During that time, I was referred to AdeptID by a school friend of mine for a Data Scientist position. The interview process was very substantial, consisting of a take-home exercise, a presentation and discussion of my take-home to the DS team, individual technical interviews which each member of the DS team, and then behavioural interviews with other leads in the company. This resulted in the process dragging out over several months (also partly due to them seeking legal counsel on the process for hiring someone from the UK), and unfortunately resulted in me falling just outside the 1-year window from graduation to qualify for a J-1 visa once I finally received my offer. This was bitterly disappointing news, especially after such a long process, but I made sure to keep in contact in case the situation changed in the future.
Fast forward a year, and they reached back out to me with the news that they were now able to hire me to work remotely from the UK with the possibility of moving over to the US in the future, where I find myself today!
What would you tell your younger you regarding building your current career?

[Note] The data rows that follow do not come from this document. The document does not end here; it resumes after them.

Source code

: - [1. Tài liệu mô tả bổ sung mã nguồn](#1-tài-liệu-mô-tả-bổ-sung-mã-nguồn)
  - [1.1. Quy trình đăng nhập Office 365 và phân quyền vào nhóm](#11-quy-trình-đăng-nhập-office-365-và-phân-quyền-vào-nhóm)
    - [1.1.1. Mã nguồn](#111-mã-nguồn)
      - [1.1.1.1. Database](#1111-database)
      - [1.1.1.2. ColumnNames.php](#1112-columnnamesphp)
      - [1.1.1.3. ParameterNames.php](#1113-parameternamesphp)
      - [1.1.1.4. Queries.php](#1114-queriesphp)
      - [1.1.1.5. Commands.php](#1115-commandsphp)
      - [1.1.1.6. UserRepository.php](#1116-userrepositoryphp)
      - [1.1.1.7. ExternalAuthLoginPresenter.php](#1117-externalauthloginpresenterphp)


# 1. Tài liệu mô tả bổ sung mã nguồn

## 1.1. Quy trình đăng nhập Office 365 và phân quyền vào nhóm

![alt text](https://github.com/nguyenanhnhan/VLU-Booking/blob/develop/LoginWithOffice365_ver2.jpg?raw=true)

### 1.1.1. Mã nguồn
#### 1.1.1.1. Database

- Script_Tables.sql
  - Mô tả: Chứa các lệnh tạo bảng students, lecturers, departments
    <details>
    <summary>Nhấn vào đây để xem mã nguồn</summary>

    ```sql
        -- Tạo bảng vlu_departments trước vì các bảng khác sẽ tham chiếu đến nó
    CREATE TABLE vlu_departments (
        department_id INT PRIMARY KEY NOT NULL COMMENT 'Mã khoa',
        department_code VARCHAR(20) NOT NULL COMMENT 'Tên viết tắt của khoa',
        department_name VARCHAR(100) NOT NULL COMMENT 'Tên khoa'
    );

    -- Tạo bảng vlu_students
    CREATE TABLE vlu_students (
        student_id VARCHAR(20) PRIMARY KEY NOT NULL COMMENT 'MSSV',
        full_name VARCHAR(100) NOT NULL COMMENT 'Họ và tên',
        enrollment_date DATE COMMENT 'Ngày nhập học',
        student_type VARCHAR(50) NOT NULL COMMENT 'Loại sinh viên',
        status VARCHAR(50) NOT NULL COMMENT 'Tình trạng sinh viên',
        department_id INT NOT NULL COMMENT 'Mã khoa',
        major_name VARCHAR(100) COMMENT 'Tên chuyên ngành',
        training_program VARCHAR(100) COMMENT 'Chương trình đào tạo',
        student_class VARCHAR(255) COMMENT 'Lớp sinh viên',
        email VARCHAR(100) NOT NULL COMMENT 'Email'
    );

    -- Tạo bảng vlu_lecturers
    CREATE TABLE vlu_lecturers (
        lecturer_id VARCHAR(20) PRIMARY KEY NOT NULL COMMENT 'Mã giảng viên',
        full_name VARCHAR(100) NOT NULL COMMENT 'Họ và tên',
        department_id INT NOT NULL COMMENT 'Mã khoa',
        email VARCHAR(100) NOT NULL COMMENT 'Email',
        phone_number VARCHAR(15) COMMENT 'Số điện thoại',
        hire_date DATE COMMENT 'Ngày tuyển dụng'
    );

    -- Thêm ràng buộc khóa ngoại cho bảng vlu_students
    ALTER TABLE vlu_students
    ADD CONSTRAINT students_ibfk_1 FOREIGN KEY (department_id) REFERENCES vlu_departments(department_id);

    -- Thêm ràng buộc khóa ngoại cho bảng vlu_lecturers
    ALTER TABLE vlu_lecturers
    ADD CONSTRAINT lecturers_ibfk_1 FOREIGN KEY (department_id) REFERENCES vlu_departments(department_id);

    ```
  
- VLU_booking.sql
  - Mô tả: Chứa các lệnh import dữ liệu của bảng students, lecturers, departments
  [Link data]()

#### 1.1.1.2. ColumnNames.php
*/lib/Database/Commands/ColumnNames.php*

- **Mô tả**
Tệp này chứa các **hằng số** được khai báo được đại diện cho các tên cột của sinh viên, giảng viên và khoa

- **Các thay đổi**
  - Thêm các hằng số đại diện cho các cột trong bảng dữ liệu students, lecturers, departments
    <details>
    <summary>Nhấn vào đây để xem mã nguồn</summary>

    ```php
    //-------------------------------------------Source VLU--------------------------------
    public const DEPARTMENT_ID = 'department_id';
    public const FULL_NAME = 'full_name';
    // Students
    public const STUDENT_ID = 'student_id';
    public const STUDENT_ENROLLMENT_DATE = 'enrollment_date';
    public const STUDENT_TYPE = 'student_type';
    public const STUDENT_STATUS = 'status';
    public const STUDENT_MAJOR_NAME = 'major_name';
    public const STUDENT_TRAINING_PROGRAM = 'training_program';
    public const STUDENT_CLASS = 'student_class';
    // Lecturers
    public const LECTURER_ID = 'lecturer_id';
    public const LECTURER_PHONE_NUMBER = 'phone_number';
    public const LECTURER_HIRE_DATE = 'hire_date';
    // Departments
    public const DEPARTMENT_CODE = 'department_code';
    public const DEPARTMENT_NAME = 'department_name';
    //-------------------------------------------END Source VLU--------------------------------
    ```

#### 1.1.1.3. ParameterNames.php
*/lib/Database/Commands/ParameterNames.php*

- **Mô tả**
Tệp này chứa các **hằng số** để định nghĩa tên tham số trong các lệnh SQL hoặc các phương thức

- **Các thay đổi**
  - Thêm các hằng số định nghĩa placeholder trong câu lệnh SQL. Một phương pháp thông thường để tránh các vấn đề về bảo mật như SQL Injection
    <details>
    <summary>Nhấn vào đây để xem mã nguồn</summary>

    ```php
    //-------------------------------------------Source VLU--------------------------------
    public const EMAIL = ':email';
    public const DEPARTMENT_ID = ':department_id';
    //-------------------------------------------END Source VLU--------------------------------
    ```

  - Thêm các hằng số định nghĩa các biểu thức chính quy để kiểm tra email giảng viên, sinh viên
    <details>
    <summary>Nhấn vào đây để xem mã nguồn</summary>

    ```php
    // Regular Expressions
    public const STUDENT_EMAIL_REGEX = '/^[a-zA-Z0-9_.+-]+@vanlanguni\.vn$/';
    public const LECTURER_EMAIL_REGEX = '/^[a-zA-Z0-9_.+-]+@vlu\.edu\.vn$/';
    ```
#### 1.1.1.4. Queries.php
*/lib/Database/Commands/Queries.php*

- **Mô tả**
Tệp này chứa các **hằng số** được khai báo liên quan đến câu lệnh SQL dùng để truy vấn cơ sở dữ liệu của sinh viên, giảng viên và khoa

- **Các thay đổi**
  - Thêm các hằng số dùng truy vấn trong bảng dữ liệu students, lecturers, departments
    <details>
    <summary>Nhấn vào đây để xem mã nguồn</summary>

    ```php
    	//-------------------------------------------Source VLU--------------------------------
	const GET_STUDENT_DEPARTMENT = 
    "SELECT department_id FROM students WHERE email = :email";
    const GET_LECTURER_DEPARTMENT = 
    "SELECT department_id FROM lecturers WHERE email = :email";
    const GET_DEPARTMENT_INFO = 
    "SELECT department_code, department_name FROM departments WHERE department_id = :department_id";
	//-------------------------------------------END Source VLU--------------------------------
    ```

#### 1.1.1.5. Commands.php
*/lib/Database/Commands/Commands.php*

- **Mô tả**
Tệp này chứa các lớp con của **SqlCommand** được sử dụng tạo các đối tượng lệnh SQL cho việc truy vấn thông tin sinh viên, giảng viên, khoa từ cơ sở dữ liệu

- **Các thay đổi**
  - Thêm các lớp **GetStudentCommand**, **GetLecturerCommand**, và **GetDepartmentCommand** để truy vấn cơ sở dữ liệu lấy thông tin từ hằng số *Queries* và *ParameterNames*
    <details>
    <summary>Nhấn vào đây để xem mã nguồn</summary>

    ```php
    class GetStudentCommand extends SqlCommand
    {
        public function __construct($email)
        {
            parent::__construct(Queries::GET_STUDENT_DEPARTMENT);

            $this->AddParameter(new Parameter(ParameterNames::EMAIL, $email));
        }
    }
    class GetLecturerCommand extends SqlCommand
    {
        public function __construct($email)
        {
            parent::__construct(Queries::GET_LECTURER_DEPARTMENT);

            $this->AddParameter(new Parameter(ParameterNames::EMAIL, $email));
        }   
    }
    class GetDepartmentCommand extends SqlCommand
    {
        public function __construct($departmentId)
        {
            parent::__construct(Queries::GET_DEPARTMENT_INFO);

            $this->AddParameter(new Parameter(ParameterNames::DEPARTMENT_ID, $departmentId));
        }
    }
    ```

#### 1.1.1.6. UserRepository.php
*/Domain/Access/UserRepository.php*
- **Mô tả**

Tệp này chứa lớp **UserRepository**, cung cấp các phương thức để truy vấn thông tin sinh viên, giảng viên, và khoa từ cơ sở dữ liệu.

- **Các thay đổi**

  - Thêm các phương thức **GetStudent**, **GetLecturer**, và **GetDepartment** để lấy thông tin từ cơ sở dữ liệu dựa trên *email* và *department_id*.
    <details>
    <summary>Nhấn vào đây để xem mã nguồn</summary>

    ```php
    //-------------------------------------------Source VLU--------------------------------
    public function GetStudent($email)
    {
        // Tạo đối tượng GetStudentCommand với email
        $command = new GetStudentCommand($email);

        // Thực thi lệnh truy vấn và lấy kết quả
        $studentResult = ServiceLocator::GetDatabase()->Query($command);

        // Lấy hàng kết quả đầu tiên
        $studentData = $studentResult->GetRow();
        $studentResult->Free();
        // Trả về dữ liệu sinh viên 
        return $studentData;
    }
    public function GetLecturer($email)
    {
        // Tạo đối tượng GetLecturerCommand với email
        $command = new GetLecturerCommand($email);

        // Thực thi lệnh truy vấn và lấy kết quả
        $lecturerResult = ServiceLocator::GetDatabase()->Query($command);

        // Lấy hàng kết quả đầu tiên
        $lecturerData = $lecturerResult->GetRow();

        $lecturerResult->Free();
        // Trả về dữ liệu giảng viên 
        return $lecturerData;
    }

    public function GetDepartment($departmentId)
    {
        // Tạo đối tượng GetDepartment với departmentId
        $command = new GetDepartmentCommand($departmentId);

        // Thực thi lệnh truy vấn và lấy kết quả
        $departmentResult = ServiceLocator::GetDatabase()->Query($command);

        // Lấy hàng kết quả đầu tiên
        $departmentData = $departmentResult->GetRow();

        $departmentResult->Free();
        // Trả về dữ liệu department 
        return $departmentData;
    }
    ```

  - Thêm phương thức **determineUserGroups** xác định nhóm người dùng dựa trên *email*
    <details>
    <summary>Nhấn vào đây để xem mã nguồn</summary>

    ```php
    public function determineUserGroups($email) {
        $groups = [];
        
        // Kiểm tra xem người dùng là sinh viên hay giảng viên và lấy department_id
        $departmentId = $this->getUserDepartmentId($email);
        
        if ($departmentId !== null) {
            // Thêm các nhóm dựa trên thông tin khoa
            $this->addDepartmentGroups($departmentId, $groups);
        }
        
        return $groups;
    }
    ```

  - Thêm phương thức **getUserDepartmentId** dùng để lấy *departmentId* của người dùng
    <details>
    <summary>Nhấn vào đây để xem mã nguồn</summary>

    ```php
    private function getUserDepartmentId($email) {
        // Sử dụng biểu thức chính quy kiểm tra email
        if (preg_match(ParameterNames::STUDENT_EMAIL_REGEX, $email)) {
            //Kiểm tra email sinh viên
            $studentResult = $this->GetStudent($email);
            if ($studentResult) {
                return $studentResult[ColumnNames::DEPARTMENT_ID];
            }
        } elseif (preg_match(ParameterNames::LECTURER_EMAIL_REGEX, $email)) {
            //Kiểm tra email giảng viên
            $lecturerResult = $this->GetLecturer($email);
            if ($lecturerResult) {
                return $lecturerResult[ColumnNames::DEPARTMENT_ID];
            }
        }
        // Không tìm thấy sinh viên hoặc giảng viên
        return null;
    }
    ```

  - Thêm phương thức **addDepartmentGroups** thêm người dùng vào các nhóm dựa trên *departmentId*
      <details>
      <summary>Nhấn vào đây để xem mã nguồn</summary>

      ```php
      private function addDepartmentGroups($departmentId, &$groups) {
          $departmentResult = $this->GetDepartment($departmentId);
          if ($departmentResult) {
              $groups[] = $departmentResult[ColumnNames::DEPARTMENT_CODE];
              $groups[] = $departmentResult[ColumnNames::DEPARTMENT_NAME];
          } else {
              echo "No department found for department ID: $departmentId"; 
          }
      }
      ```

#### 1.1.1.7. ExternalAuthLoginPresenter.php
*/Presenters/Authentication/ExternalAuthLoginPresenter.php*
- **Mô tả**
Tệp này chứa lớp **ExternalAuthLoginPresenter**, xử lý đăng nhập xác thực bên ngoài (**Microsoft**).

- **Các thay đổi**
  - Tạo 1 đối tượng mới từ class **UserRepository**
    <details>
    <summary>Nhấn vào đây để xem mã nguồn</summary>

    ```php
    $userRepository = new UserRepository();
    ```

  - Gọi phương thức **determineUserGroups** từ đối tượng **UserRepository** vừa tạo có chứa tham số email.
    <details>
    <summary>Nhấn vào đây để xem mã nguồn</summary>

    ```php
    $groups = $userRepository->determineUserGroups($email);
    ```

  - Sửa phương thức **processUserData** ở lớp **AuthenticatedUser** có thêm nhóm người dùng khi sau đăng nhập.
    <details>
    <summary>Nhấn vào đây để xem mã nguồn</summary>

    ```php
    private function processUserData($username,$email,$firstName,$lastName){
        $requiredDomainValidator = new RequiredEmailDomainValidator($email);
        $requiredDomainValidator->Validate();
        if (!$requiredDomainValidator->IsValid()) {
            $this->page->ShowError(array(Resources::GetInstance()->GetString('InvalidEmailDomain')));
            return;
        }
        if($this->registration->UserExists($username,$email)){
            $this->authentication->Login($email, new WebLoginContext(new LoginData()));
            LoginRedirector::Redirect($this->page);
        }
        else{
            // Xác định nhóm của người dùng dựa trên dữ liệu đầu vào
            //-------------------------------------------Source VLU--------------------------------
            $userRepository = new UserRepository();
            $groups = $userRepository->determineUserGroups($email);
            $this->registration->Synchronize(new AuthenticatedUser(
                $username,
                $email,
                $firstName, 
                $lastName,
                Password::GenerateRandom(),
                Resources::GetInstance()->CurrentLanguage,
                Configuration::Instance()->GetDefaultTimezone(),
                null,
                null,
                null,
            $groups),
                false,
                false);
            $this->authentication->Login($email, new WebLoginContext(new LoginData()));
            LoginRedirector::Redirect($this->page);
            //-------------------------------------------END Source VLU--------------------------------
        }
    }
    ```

If I were able to give some advice to my younger self, I would emphasize the value of experimenting with projects or opportunities that jump out to you. Even if an opportunity doesn’t end up working out for you, or a project doesn’t end up quite how you wanted it to, the value is in the experience you had and the lessons you learned; if you’re continuing to expand your horizons, build bridges and grow, eventually you’ll end up where you need to be.
Final thoughts & tips
In conclusion, I would say the most valuable ability to hone as a budding Data Scientist is the ability to think critically and clearly; this skill is honed with every problem you tackle, and, with the speed the industry moves at, the ability to be adaptable to new technologies and frameworks becomes more valuable than sinking a ton of hours into becoming an expert in one specific tool. Exposing yourself to different projects and new areas of Computer Science, Data Science and Machine Learning will help build your general toolbox for problem solving, allowing you to quickly pick up new things. In this way, you’re teaching yourself how to think.
Resources to dig in more
Hugging Face NLP Course (Chapters 1-3)
Hugging Face’s Natural Language Processing course, giving an excellent introductory overview of transformer models.
How to build a ML Pipeline with DVC
A short YouTube tutorial from the DVC team on creating ML pipelines; excellent for reproducibility and automation.
PyTorch Image Classifier Tutorial
This is a tutorial for building an image classifier in PyTorch, which is a great introduction if you’re new to PyTorch or image classifiers (or both!).